-- Input follows --

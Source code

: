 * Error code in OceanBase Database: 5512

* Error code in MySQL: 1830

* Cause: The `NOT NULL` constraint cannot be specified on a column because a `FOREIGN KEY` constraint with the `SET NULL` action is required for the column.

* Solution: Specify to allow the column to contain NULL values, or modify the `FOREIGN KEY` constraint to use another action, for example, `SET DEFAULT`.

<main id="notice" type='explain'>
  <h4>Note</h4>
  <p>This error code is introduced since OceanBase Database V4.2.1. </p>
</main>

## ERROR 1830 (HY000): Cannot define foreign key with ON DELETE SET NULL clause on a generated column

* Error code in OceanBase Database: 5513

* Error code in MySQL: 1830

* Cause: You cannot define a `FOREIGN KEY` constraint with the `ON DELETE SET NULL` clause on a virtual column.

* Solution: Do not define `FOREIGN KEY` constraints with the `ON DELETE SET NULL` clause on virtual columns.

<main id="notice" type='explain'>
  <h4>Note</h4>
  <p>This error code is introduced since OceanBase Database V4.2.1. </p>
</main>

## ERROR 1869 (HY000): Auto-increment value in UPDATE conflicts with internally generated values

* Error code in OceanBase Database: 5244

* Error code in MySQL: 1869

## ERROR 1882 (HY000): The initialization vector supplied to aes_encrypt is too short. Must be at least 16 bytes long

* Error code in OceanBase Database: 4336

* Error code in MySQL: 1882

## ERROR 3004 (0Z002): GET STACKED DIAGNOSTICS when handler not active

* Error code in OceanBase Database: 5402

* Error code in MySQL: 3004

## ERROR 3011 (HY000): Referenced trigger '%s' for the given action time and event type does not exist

-- Input concluded --

● Exercise aim
Each line, beginning at the one that contains "## ERROR 1882" and continuing through the end of the records, must be written out exactly, first and last included.

● Completed task
## ERROR 1882 (HY000): The initialization vector supplied to aes_encrypt is too short. Must be at least 16 bytes long

* Error code in OceanBase Database: 4336

* Error code in MySQL: 1882

## ERROR 3004 (0Z002): GET STACKED DIAGNOSTICS when handler not active

* Error code in OceanBase Database: 5402

* Error code in MySQL: 3004

## ERROR 3011 (HY000): Referenced trigger '%s' for the given action time and event type does not exist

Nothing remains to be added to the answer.